Serious adverse reactions occurred in 49.5% of paediatric patients who received Rozlytrek. Serious adverse reactions in > 2% of patients included skeletal fractures (13.2%), pyrexia (7.7%), pneumonia (5.5%), hydrocephalus (5.5%), device related infection (3.3%), hypoxia (3.3%), gait disturbance (2.2%), pain (2.2%), upper respiratory infection (2.2%), dyspnoea (2.2%), headache (2.2%), fall (2.2%), vomiting (2.2%), sepsis (2%) and infection (2%).
Permanent discontinuation of Rozlytrek due to an adverse reaction occurred in 12.1% of paediatric patients. Adverse reactions which resulted in permanent discontinuation of Rozlytrek in > 2% of patients included skeletal fracture. Dosage interruptions of Rozlytrek due to an adverse reaction occurred in 41.8% of patients. Adverse reactions which required dosage interruption in > 2% of patients included pneumonia, COVID-19 and urinary tract infection.
Dose reductions of Rozlytrek due to an adverse reaction occurred in 26.4% of patients. Adverse reactions which required dose reductions in > 2% of patients included increased weight and increased blood creatinine.
Table 5 summarises the adverse reactions in STARTRK-NG (n=68), TAPISTRY (n=21) and STARTRK-2 (n=2).
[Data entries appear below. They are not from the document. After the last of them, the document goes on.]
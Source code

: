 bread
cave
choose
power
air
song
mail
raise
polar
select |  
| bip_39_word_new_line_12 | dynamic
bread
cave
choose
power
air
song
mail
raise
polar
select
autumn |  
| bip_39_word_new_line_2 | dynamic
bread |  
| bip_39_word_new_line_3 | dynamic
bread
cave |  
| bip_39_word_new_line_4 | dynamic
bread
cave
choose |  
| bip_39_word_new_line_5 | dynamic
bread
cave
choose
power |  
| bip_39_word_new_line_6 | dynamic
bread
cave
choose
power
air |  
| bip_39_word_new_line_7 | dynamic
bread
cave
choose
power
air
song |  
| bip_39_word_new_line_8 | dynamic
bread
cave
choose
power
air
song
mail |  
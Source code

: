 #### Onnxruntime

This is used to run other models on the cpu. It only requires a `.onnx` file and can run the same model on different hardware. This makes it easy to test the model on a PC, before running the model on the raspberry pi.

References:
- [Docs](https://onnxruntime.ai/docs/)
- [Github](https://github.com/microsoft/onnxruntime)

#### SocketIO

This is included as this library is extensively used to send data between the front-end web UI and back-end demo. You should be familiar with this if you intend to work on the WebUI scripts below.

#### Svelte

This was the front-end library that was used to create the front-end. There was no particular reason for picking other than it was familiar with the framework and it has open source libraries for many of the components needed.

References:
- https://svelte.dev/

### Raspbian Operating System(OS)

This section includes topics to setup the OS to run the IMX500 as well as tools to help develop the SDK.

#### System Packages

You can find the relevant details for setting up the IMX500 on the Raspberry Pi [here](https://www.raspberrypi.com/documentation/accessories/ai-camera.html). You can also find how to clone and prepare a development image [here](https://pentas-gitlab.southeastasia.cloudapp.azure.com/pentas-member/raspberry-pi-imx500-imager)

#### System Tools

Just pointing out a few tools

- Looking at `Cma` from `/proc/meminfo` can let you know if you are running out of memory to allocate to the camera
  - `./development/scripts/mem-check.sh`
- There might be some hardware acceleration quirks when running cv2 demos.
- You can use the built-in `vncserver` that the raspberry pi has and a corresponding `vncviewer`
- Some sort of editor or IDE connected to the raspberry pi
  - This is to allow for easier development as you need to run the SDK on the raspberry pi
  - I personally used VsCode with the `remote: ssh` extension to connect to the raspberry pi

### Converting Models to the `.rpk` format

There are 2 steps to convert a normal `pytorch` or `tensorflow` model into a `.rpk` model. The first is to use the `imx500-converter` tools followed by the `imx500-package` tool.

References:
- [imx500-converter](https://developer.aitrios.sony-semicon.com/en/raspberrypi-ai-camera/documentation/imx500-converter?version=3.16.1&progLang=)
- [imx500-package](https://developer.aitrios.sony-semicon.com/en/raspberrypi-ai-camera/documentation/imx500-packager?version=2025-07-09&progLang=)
Clinically relevant adverse reactions in < 20% of paediatric patients who received Rozlytrek included pruritus, urinary incontinence, eye pain, photophobia, abdominal pain, urinary tract infection and nasal congestion.

Laboratory abnormalities.

Table 6 summarises the laboratory abnormalities that most commonly worsened from baseline in adult and paediatric patients treated with Rozlytrek.

Table 7 summarises the laboratory abnormalities in STARTRK-NG (n=68), TAPISTRY (n=6) and STARTRK-2 (n=2) in paediatric patients treated with Rozlytrek.

Other clinically relevant laboratory abnormalities in patients who received Rozlytrek included decreased phosphorous.

Reporting of suspected adverse reactions.

Reporting suspected adverse reactions after registration of the medicinal product is important. It allows continued monitoring of the benefit-risk balance of the medicinal product. Healthcare professionals are asked to report any suspected adverse reactions at www.tga.gov.au/reporting-problems.

4.9 Overdose

There is no experience with overdose in clinical trials with Rozlytrek. Patients who experience overdose should be closely supervised and supportive care instituted. There are no known antidotes for Rozlytrek.
For information on the management of overdose, contact the Poisons Information Centre on 13 11 26 (Australia).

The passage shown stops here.